LeRoy W. Homer Jr. (1965-2001)

Air Force Cadet LeRoy Homer Jr.

LeRoy Homer Jr., co-pilot of United Airlines Flight #93, was born on August 27, 1965 in Long Island, New York.  Homer and his three sisters were raised on Long Island by their German mother, Ilse, and their African-American father who died from a stroke when Homer was twelve.  Homer’s interest in airplanes started at an early age and he began taking flying lessons when he was fifteen.  He joined the Air Force and after graduating from the Air Force Academy in Colorado Springs, Colorado, he served as a pilot in both the Desert Shield and Desert Storm military operations in the Middle East and later flew aircraft in humanitarian operations in Somalia.  Homer served seven years on active duty in the Air Force, eventually becoming a Captain before switching into the reserves, where he rose to the rank of Major.

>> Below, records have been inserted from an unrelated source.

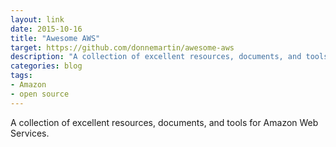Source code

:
 ```yaml
---
layout: link
date: 2015-10-16
title: "Awesome AWS"
target: https://github.com/donnemartin/awesome-aws
description: "A collection of excellent resources, documents, and tools for Amazon Web Services."
categories: blog
tags:
- Amazon
- open source
---
```


A collection of excellent resources, documents, and tools for Amazon Web Services.
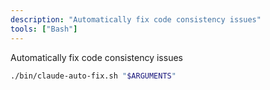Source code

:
 ```yaml
---
description: "Automatically fix code consistency issues"
tools: ["Bash"]
---
```


Automatically fix code consistency issues

```bash
./bin/claude-auto-fix.sh "$ARGUMENTS"
```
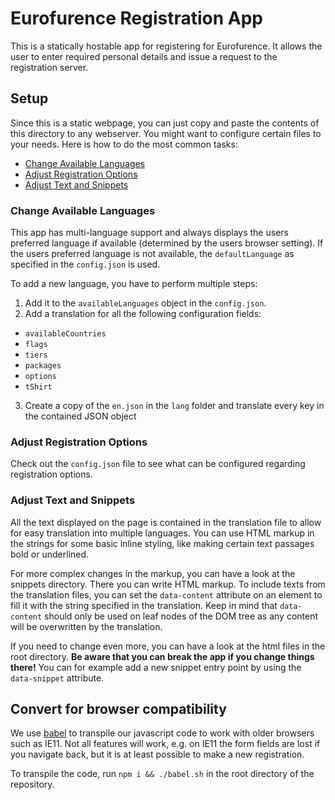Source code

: # Eurofurence Registration App

This is a statically hostable app for registering for Eurofurence. It allows the user to enter required personal details and issue a request to the registration server.

## Setup

Since this is a static webpage, you can just copy and paste the contents of this directory to any webserver. You might want to configure certain files to your needs. Here is how to do the most common tasks:

- [Change Available Languages](#change-available-languages)
- [Adjust Registration Options](#adjust-registration-options)
- [Adjust Text and Snippets](#adjust-text-and-snippets)

### Change Available Languages

This app has multi-language support and always displays the users preferred language if available (determined by the users browser setting). If the users preferred language is not available, the `defaultLanguage` as specified in the `config.json` is used.

To add a new language, you have to perform multiple steps:

1. Add it to the `availableLanguages` object in the `config.json`.
2. Add a translation for all the following configuration fields:

- `availableCountries`
- `flags`
- `tiers`
- `packages`
- `options`
- `tShirt`

3. Create a copy of the `en.json` in the `lang` folder and translate every key in the contained JSON object

### Adjust Registration Options

Check out the `config.json` file to see what can be configured regarding registration options.

### Adjust Text and Snippets

All the text displayed on the page is contained in the translation file to allow for easy translation into multiple languages. You can use HTML markup in the strings for some basic inline styling, like making certain text passages bold or underlined.

For more complex changes in the markup, you can have a look at the snippets directory. There you can write HTML markup. To include texts from the translation files, you can set the `data-content` attribute on an element to fill it with the string specified in the translation. Keep in mind that `data-content` should only be used on leaf nodes of the DOM tree as any content will be overwritten by the translation.

If you need to change even more, you can have a look at the html files in the root directory. **Be aware that you can break the app if you change things there!** You can for example add a new snippet entry point by using the `data-snippet` attribute.

## Convert for browser compatibility

We use [babel](https://babeljs.io/rep) to transpile our javascript code to work with older browsers such as IE11. Not all features
will work, e.g. on IE11 the form fields are lost if you navigate back, but it is at least possible to make a new registration.
 
To transpile the code, run ```npm i && ./babel.sh``` in the root directory of the repository.
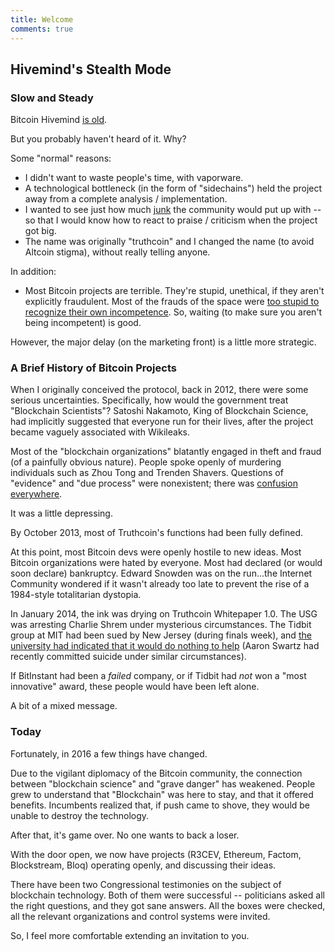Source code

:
 ```yaml
---
title: Welcome
comments: true
---
```



## Hivemind's Stealth Mode

### Slow and Steady

Bitcoin Hivemind [is old](https://github.com/psztorc/Truthcoin/commit/d54e6216b28674e79f53b5d99dc226a896120eb3).

But you probably haven't heard of it. Why?

Some "normal" reasons:
* I didn't want to waste people's time, with vaporware.
* A technological bottleneck (in the form of "sidechains") held the project away from a complete analysis / implementation.
* I wanted to see just how much [junk](www.truthcoin.info/blog/basics/#truth-hurts) the community would put up with -- so that I would know how to react to praise / criticism when the project got big.
* The name was originally "truthcoin" and I changed the name (to avoid Altcoin stigma), without really telling anyone.

In addition:

* Most Bitcoin projects are terrible. They're stupid, unethical, if they aren't explicitly fraudulent. Most of the frauds of the space were [too stupid to recognize their own incompetence](https://en.wikipedia.org/wiki/Dunning%E2%80%93Kruger_effect). So, waiting (to make sure you aren't being incompetent) is good.

However, the major delay (on the marketing front) is a little more strategic.

### A Brief History of Bitcoin Projects

When I originally conceived the protocol, back in 2012, there were some serious uncertainties. Specifically, how would the government treat "Blockchain Scientists"? Satoshi Nakamoto, King of Blockchain Science, had implicitly suggested that everyone run for their lives, after the project became vaguely associated with Wikileaks.

Most of the "blockchain organizations" blatantly engaged in theft and fraud (of a painfully obvious nature). People spoke openly of murdering individuals such as Zhou Tong and Trenden Shavers. Questions of "evidence" and "due process" were nonexistent; there was [confusion everywhere](http://www.truthcoin.info/blog/scaling-security/#factor-2-lack-of-inherent-identity--no-blame-no-punishment).

It was a little depressing.

By October 2013, most of Truthcoin's functions had been fully defined.

At this point, most Bitcoin devs were openly hostile to new ideas. Most Bitcoin organizations were hated by everyone. Most had declared (or would soon declare) bankruptcy. Edward Snowden was on the run...the Internet Community wondered if it wasn't already too late to prevent the rise of a 1984-style totalitarian dystopia.

In January 2014, the ink was drying on Truthcoin Whitepaper 1.0. The USG was arresting Charlie Shrem under mysterious circumstances. The Tidbit group at MIT had been sued by New Jersey (during finals week), and [the university had indicated that it would do nothing to help](http://web.mit.edu/fnl/volume/263/tidbit_letter.html) (Aaron Swartz had recently committed suicide under similar circumstances).

If BitInstant had been a *failed* company, or if Tidbit had *not* won a "most innovative" award, these people would have been left alone.

A bit of a mixed message.


### Today

Fortunately, in 2016 a few things have changed.

Due to the vigilant diplomacy of the Bitcoin community, the connection between "blockchain science" and "grave danger" has weakened. People grew to understand that "Blockchain" was here to stay, and that it offered benefits. Incumbents realized that, if push came to shove, they would be unable to destroy the technology. 

After that, it's game over. No one wants to back a loser.

With the door open, we now have projects (R3CEV, Ethereum, Factom, Blockstream, Bloq) operating openly, and discussing their ideas.

There have been two Congressional testimonies on the subject of blockchain technology. Both of them were successful -- politicians asked all the right questions, and they got sane answers. All the boxes were checked, all the relevant organizations and control systems were invited.

So, I feel more comfortable extending an invitation to you.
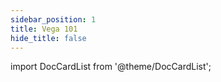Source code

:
```yaml
---
sidebar_position: 1
title: Vega 101
hide_title: false
---
```

import DocCardList from '@theme/DocCardList';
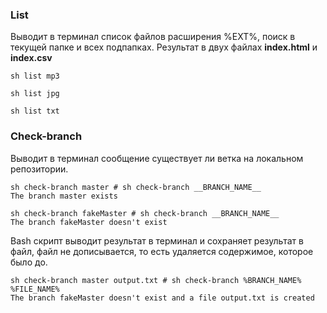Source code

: ### List

Выводит в терминал список файлов расширения %EXT%, поиск в текущей папке и всех подпапках. 
Результат в двух файлах **index.html** и  **index.csv**

```
sh list mp3

sh list jpg

sh list txt
```

### Check-branch

Выводит в терминал сообщение существует ли ветка на локальном репозитории.
``` 
sh check-branch master # sh check-branch __BRANCH_NAME__
The branch master exists

sh check-branch fakeMaster # sh check-branch __BRANCH_NAME__
The branch fakeMaster doesn't exist
 ```
Bash скрипт выводит результат в терминал и сохраняет результат в файл, файл не дописывается, то есть удаляется содержимое, которое было до.
```
sh check-branch master output.txt # sh check-branch %BRANCH_NAME% %FILE_NAME%
The branch fakeMaster doesn't exist and a file output.txt is created
```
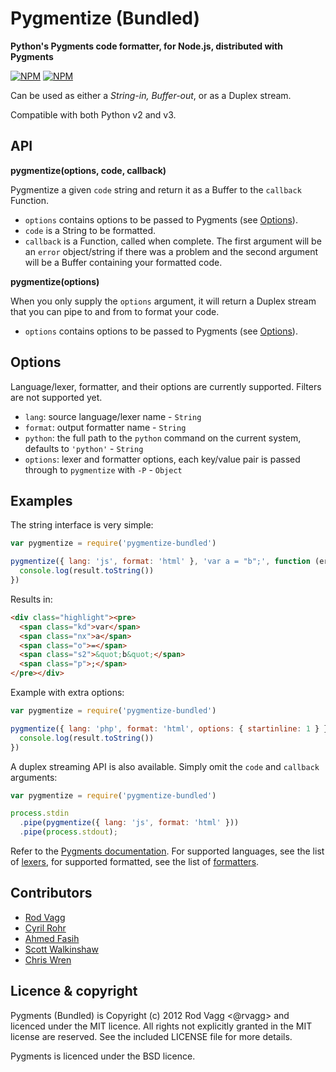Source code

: # Pygmentize (Bundled)

**Python's Pygments code formatter, for Node.js, distributed with Pygments**

[![NPM](https://nodei.co/npm/pygmentize-bundled.png?downloads=true&stars=true)](https://nodei.co/npm/pygmentize-bundled/) [![NPM](https://nodei.co/npm-dl/pygmentize-bundled.png?months=6)](https://nodei.co/npm/pygmentize-bundled/)

Can be used as either a *String-in, Buffer-out*, or as a Duplex stream.

Compatible with both Python v2 and v3.

## API

**pygmentize(options, code, callback)**

Pygmentize a given `code` string and return it as a Buffer to the `callback` Function.

* `options` contains options to be passed to Pygments (see [Options](#options)).
* `code` is a String to be formatted.
* `callback` is a Function, called when complete. The first argument will be an `error` object/string if there was a problem and the second argument will be a Buffer containing your formatted code.

**pygmentize(options)**

When you only supply the `options` argument, it will return a Duplex stream that you can pipe to and from to format your code.

* `options` contains options to be passed to Pygments (see [Options](#options)).

## Options

Language/lexer, formatter, and their options are currently supported. Filters are not supported yet.

* `lang`: source language/lexer name - `String`
* `format`: output formatter name - `String`
* `python`: the full path to the `python` command on the current system, defaults to `'python'` - `String`
* `options`: lexer and formatter options, each key/value pair is passed through to `pygmentize` with `-P` - `Object`

## Examples

The string interface is very simple:

```js
var pygmentize = require('pygmentize-bundled')

pygmentize({ lang: 'js', format: 'html' }, 'var a = "b";', function (err, result) {
  console.log(result.toString())
})
```

Results in:

```html
<div class="highlight"><pre>
  <span class="kd">var</span>
  <span class="nx">a</span>
  <span class="o">=</span>
  <span class="s2">&quot;b&quot;</span>
  <span class="p">;</span>
</pre></div>
```

Example with extra options:

```js
var pygmentize = require('pygmentize-bundled')

pygmentize({ lang: 'php', format: 'html', options: { startinline: 1 } }, 'var a = true;', function (err, result) {
  console.log(result.toString())
})
```

A duplex streaming API is also available. Simply omit the `code` and `callback` arguments:

```js
var pygmentize = require('pygmentize-bundled')

process.stdin
  .pipe(pygmentize({ lang: 'js', format: 'html' }))
  .pipe(process.stdout);
```

Refer to the [Pygments documentation](http://pygments.org/docs/). For supported languages, see the list of [lexers](http://pygments.org/docs/lexers/), for supported formatted, see the list of [formatters](http://pygments.org/docs/formatters/).

## Contributors

* [Rod Vagg](https://github.com/rvagg)
* [Cyril Rohr](https://github.com/crohr)
* [Ahmed Fasih](https://github.com/fasiha)
* [Scott Walkinshaw](https://github.com/swalkinshaw)
* [Chris Wren](https://github.com/ChrisWren)

## Licence & copyright

Pygments (Bundled) is Copyright (c) 2012 Rod Vagg <@rvagg> and licenced under the MIT licence. All rights not explicitly granted in the MIT license are reserved. See the included LICENSE file for more details.

Pygments is licenced under the BSD licence.
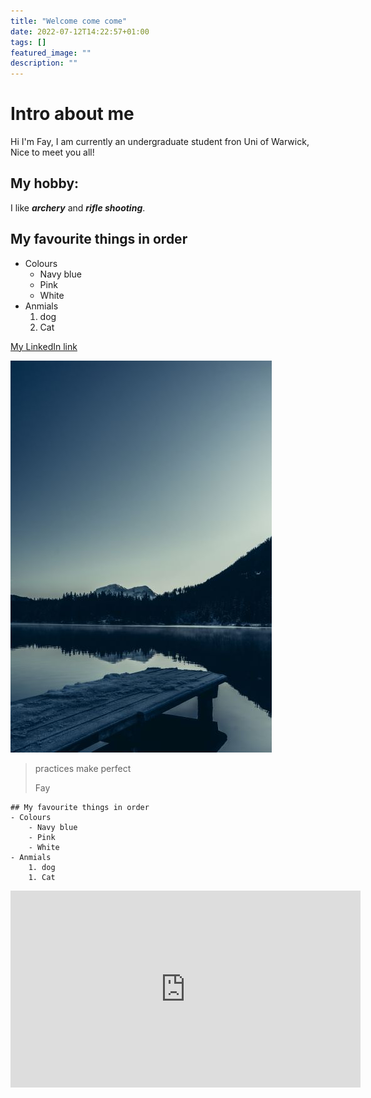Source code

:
 ```yaml
---
title: "Welcome come come"
date: 2022-07-12T14:22:57+01:00
tags: []
featured_image: ""
description: ""
---
```

# Intro about me 

Hi I'm Fay, I am currently an undergraduate student fron Uni of Warwick, Nice to meet you all! 
## My hobby: 

I like _**archery**_ and _**rifle shooting**_. 

## My favourite things in order
- Colours
	- Navy blue 
	- Pink
	- White
- Anmials
	1. dog
	1. Cat
	
[My LinkedIn link](https://www.linkedin.com/in/fay-f-3a3b55221/)

![landscape](landscape.jpg)

> practices make perfect
>
> Fay

```
## My favourite things in order
- Colours
	- Navy blue 
	- Pink
	- White
- Anmials
	1. dog
	1. Cat
```

<iframe width="560" height="315" src="https://www.youtube.com/embed/rfscVS0vtbw" title="YouTube video player" frameborder="0" allow="accelerometer; autoplay; clipboard-write; encrypted-media; gyroscope; picture-in-picture" allowfullscreen></iframe>

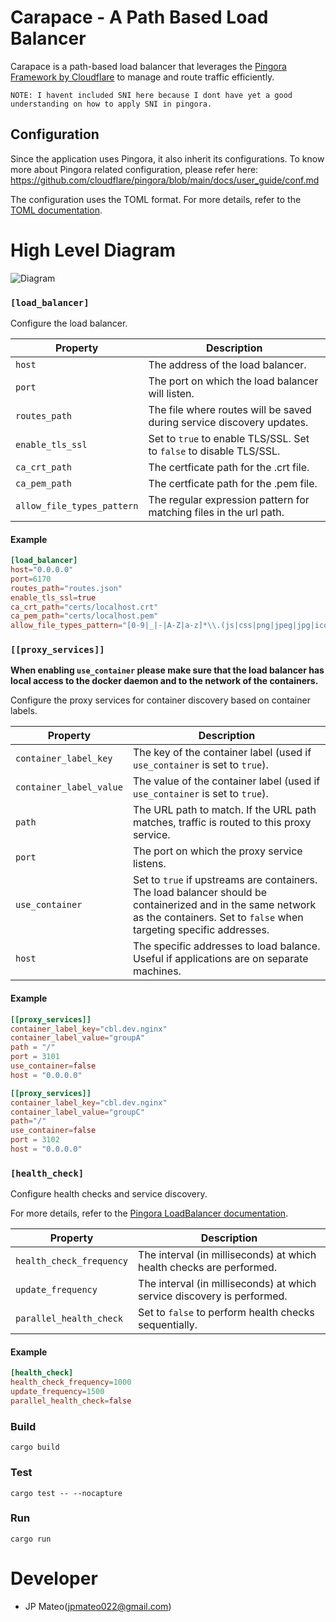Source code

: # Carapace - A Path Based Load Balancer

Carapace is a path-based load balancer that leverages the [Pingora Framework by Cloudflare](https://github.com/cloudflare/pingora) to manage and route traffic efficiently.

```
NOTE: I havent included SNI here because I dont have yet a good understanding on how to apply SNI in pingora.
```

## Configuration

Since the application uses Pingora, it also inherit its configurations. To know more about Pingora related configuration, please refer here:
https://github.com/cloudflare/pingora/blob/main/docs/user_guide/conf.md

The configuration uses the TOML format. For more details, refer to the [TOML documentation](https://toml.io/en/v1.0.0).

# High Level Diagram

![Diagram](./tests/digram.jpg)

### `[load_balancer]`
Configure the load balancer.

| Property     | Description                                                           |
|--------------|-----------------------------------------------------------------------|
| `host`       | The address of the load balancer.                                     |
| `port`       | The port on which the load balancer will listen.                      |
| `routes_path`| The file where routes will be saved during service discovery updates. |
| `enable_tls_ssl`| Set to ```true``` to enable TLS/SSL. Set to ```false``` to disable TLS/SSL. |
| `ca_crt_path`| The certficate path for the .crt file. |
| `ca_pem_path`| The certficate path for the .pem file. |
| `allow_file_types_pattern`| The regular expression pattern for matching files in the url path. |

#### Example
```toml
[load_balancer]
host="0.0.0.0"
port=6170
routes_path="routes.json"
enable_tls_ssl=true
ca_crt_path="certs/localhost.crt"
ca_pem_path="certs/localhost.pem"
allow_file_types_pattern="[0-9|_|-|A-Z|a-z]*\\.(js|css|png|jpeg|jpg|ico)"
```

### `[[proxy_services]]`

**When enabling ```use_container``` please make sure that the load balancer has local access to the docker daemon and to the network of the containers.**

Configure the proxy services for container discovery based on container labels.

| Property               | Description                                                                 |
|------------------------|-----------------------------------------------------------------------------|
| `container_label_key`  | The key of the container label (used if `use_container` is set to `true`).  |
| `container_label_value`| The value of the container label (used if `use_container` is set to `true`).|
| `path`                 | The URL path to match. If the URL path matches, traffic is routed to this proxy service. |
| `port`                 | The port on which the proxy service listens.                                |
| `use_container`        | Set to `true` if upstreams are containers. The load balancer should be containerized and in the same network as the containers. Set to `false` when targeting specific addresses. |
| `host`                 | The specific addresses to load balance. Useful if applications are on separate machines. |

#### Example
```toml
[[proxy_services]]
container_label_key="cbl.dev.nginx"
container_label_value="groupA"
path = "/"
port = 3101
use_container=false
host = "0.0.0.0"

[[proxy_services]]
container_label_key="cbl.dev.nginx"
container_label_value="groupC"
path="/"
use_container=false
port = 3102
host = "0.0.0.0"
```

### `[health_check]`
Configure health checks and service discovery.

For more details, refer to the [Pingora LoadBalancer documentation](https://docs.rs/pingora/0.2.0/pingora/lb/struct.LoadBalancer.html#structfield.health_check_frequency).

| Property                | Description                                                             |
|-------------------------|-------------------------------------------------------------------------|
| `health_check_frequency`| The interval (in milliseconds) at which health checks are performed.    |
| `update_frequency`      | The interval (in milliseconds) at which service discovery is performed. |
| `parallel_health_check` | Set to `false` to perform health checks sequentially.                   |

#### Example
```toml
[health_check]
health_check_frequency=1000
update_frequency=1500
parallel_health_check=false
```

### Build

```
cargo build
```

### Test

```
cargo test -- --nocapture
```

### Run

```
cargo run
```

# Developer
- JP Mateo(jpmateo022@gmail.com)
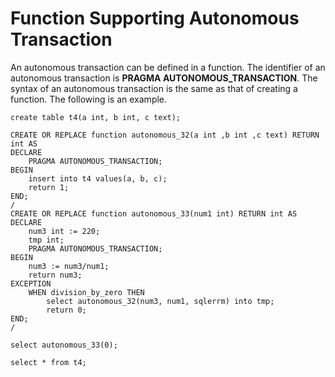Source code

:# Function Supporting Autonomous Transaction<a name="EN-US_TOPIC_0000001148853321"></a>

An autonomous transaction can be defined in a function. The identifier of an autonomous transaction is  **PRAGMA AUTONOMOUS\_TRANSACTION**. The syntax of an autonomous transaction is the same as that of creating a function. The following is an example.

```
create table t4(a int, b int, c text);

CREATE OR REPLACE function autonomous_32(a int ,b int ,c text) RETURN int AS 
DECLARE 
	PRAGMA AUTONOMOUS_TRANSACTION;
BEGIN
	insert into t4 values(a, b, c);
	return 1;
END;
/
CREATE OR REPLACE function autonomous_33(num1 int) RETURN int AS 
DECLARE 
	num3 int := 220;
	tmp int;
	PRAGMA AUTONOMOUS_TRANSACTION;
BEGIN
	num3 := num3/num1;
	return num3;
EXCEPTION
	WHEN division_by_zero THEN
		select autonomous_32(num3, num1, sqlerrm) into tmp;
		return 0;
END;
/

select autonomous_33(0);

select * from t4;

```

In 1995, Homer joined United Airlines as a pilot.  That same year, he met his future wife, Melodie Thorpe.  The two were married on May 24, 1998.  Homer and his wife spent the first two years of their marriage travelling the world as he worked for United Airlines, until they were ready to start a family.  In October of 2000 Homer and his wife had a daughter, Laurel.

Homer’s life was tragically cut short at the age of 36 when his hijacked plane crashed.  On September 11, 2001 Homer was co-piloting United Airlines Flight #93 from Newark, New Jersey to San Francisco, California when four terrorists hidden among the 37 passengers hijacked the plane. It is believed that this particular plane was headed for the United States Capitol, but the plane’s difficult auto-pilot system prevented that. Homer and Captain Jason Dahl were overpowered when the terrorists rushed the plane’s cockpit but it is believed they were not immediately killed as the flight recorder indicated that the terrorists gave orders to groaning men who were on the floor. It is unknown if they died before or during the crash of Flight 93.

What is known is that members of the crew and passengers attempted to rush the cockpit to regain control of the plane. Their actions prevented the jet liner from reaching its intended target in Washington, D.C.  Flight 93 crashed into a field near Shanksville, Pennsylvania killing all the remaining people on board. LeRoy Homer’s widow, Melodie, created the LeRoy Homer Foundation in 2002, which provides financial support for young people seeking a profession in aviation.